National, voluntary standards have been developed for music, visual arts, theatre and dance.Nearly every school in the nation offers instruction in music and the visual arts. Programs in theater and dance tend to be less widespread and less fully developed. Although we seek full implementation of the standards in all four disciplines, we recognize that different schedules for implementation in the four disciplines may be necessary. If you support arts education, you are urged to do these things:
- Get to know the other arts educators in the schools in your community. Find out if there is a balanced, comprehensive and sequential program in each of the arts offered in the schools.
- Encourage the arts educators in the schools of your community to adapt their programs to reflect the national standards.
- Get to know the principals, superintendent and other school officials in your community. Make them aware of your support for strong arts programs.
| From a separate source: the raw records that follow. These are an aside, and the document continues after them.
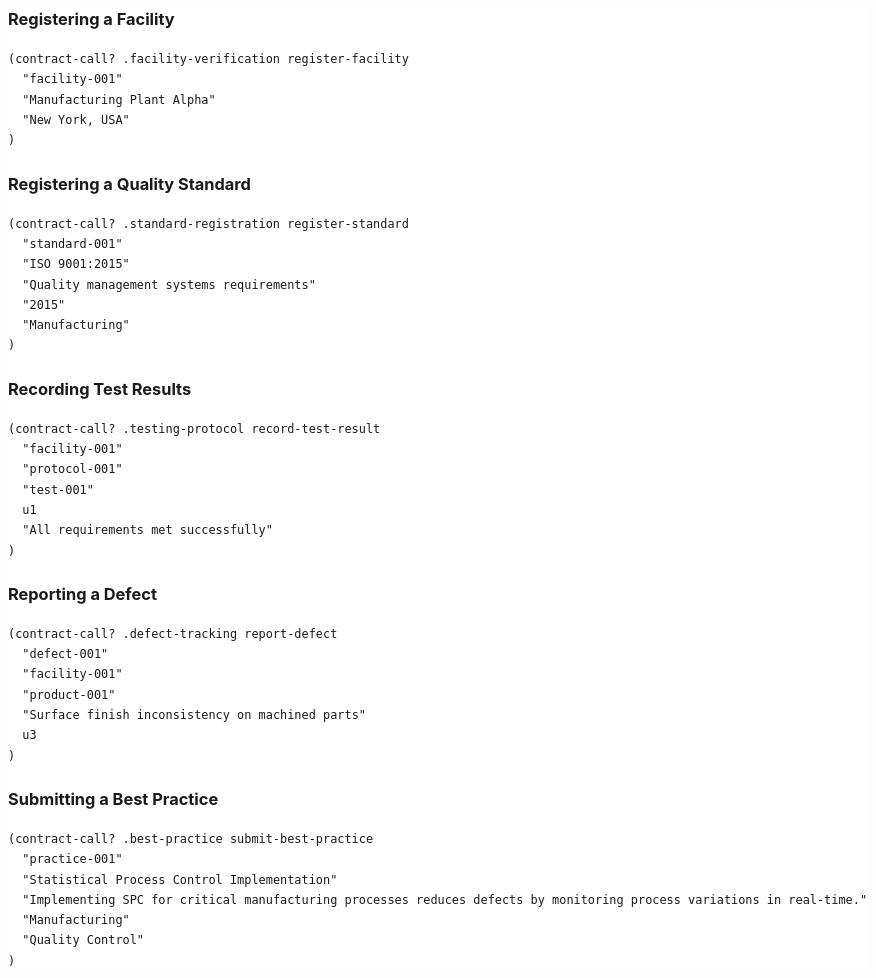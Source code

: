 ### Registering a Facility

```plaintext
(contract-call? .facility-verification register-facility 
  "facility-001" 
  "Manufacturing Plant Alpha" 
  "New York, USA"
)
```

### Registering a Quality Standard

```plaintext
(contract-call? .standard-registration register-standard
  "standard-001"
  "ISO 9001:2015"
  "Quality management systems requirements"
  "2015"
  "Manufacturing"
)
```

### Recording Test Results

```plaintext
(contract-call? .testing-protocol record-test-result
  "facility-001"
  "protocol-001"
  "test-001"
  u1
  "All requirements met successfully"
)
```

### Reporting a Defect

```plaintext
(contract-call? .defect-tracking report-defect
  "defect-001"
  "facility-001"
  "product-001"
  "Surface finish inconsistency on machined parts"
  u3
)
```

### Submitting a Best Practice

```plaintext
(contract-call? .best-practice submit-best-practice
  "practice-001"
  "Statistical Process Control Implementation"
  "Implementing SPC for critical manufacturing processes reduces defects by monitoring process variations in real-time."
  "Manufacturing"
  "Quality Control"
)
```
- Explain to everyone who plays a role in education decision making why the arts should be a part of the curriculum for every American child. Emphasize that both the Goals 2000: Educate America Act and Prisoners of Time, the report of the National Education Commission on Time and Learning, include the arts among the basics of the curriculum.
- As standards in the various disciplines are released and considered for adoption, point out to education decision makers that we now have national standards for arts education as well. Lobby for the adoption of the national standards for arts education at the state and local levels, and push as hard as possible for implementation.
When the arts standards cannot be fully implemented immediately, encourage the development of an incremental plan for implementing the standards in each of the arts as completely and as rapidly as possible. - Whenever a newspaper columnist or editorial writer suggests that the arts are not high priority or that we can get along without arts programs in our schools, write a well-reasoned but firm letter opposing that viewpoint. Let no negative opinion pass unchallenged, regardless of where you live.
- Encourage business leaders to support arts programs in the schools. Apart from the value of the arts for their own sake to all Americans, major corporations recognize the importance of education in the arts for their employees, and research shows that the economic impact of the arts at the state and local levels is enormous.
- Lobby for the appointment of a supervisor or coordinator in each of the arts if these positions do not already exist in your school district. The positions are necessary to provide leadership for each program and to ensure coordination, articulation and balance in the curriculum.
- Do not be satisfied with a program in the elementary schools in which the arts, especially music and the visual arts, are taught entirely by classroom teachers without the help of specialists. Very few classroom teachers can do an acceptable job alone. If classroom teachers are expected to play a major role, seek to ensure that the ability to teach at least two of the arts is a condition of employment.
- Do not be satisfied with a program that relies excessively on artists-in-residence or other enrichment activities. Exposure and enrichment are invaluable as supplements but are not substitutes for a balanced, comprehensive and sequential program in each of the arts in the curriculum. Make sure parents and administration are aware of the differences.
- Use your influence to ensure that the state of improvement plan being developed in your state guarantees a place for the arts.
- Encourage others to support the arts in the schools. If your friends and co-workers will recruit their friends on behalf of the arts, and they will recruit theirs, the number of supporters of arts education will eventually become overwhelming.
- Help to organize in-service education opportunities to help educators who may not be comfortable with some of the expectations of the standards.
- Help to make education decision makers and the public aware of what students are learning in the arts programs in your community. After a band parents’ open house, one parent said, “I didn’t know the kids actually learned things in band. I thought they just played.” The same comment is often made about the visual arts, theater and dance. Don’t let that happen in your community.
- Work with the professional arts education associations to monitor continuously everything that goes on in your state capitol with respect to education reform to ensure that the arts are treated fairly.
Arts Education Assessment
In September 1993, the Council of Chief State School Officers (CCSSO) convened a consortium of states interested in developing large-scale, state-level assessments in arts education. The State Collaborative on Assessments and Student Standards (SCASS) Arts Education Project developed and refined arts-education assessment instruments (classroom, large-scale and portfolio) that address the voluntary National Standards for Arts Education. The consortium conducted a professional development survey in 15 member states and field-tested the assessment exercise sets with 3,400 students in 76 schools.